TASK GOAL:
Within the records, determine how many lines contain the word "marked". Your reply must consist of that number only.

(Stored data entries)
┏━━
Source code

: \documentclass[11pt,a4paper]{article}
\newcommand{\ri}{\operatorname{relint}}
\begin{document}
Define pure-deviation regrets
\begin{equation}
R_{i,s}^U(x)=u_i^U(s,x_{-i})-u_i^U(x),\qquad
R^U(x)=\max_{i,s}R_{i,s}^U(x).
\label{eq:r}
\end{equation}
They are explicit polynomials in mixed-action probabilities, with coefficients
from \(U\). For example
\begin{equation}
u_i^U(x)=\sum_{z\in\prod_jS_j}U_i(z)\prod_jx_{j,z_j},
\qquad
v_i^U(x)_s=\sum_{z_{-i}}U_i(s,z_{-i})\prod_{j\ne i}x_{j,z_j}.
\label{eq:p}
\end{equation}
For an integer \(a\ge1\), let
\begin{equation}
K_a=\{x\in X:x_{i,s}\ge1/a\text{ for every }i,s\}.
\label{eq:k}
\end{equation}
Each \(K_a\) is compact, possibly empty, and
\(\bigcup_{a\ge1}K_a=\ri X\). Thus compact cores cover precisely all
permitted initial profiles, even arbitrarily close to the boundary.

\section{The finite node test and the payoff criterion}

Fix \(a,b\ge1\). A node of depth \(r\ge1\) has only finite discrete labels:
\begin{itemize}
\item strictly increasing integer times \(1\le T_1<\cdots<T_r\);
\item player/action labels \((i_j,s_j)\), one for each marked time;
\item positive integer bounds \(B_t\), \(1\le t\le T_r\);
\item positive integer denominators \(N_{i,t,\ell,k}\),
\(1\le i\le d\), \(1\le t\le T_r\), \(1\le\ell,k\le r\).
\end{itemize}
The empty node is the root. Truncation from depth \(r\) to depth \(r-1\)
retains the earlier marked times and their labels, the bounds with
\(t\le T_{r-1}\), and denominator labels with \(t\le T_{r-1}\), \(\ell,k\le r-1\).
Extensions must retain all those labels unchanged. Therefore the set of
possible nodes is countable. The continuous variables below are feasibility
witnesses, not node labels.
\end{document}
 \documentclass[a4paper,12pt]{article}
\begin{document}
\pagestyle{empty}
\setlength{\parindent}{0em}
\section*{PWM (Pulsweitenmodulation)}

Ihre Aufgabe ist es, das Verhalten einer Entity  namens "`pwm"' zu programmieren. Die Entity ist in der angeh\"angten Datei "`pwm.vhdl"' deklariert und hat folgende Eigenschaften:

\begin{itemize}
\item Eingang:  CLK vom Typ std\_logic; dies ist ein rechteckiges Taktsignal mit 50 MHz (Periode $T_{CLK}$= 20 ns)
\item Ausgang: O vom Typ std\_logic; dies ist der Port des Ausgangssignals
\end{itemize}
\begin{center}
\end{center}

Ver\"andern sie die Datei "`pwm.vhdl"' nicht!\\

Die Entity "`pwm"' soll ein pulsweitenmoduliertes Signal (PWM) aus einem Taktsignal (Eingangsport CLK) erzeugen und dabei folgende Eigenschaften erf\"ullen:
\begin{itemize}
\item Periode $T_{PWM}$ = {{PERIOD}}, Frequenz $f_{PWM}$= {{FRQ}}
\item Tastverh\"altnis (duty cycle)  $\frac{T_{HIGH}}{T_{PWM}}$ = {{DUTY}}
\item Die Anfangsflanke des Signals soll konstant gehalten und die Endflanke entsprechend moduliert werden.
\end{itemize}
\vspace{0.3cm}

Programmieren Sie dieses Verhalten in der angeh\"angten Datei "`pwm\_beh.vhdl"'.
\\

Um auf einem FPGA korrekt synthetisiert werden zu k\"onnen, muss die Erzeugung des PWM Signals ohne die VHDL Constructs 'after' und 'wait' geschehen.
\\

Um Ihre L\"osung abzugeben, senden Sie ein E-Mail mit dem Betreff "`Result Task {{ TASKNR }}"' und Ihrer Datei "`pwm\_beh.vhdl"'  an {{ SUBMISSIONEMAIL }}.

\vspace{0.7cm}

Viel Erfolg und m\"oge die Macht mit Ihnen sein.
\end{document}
┗━━
YOUR RESPONSE:
2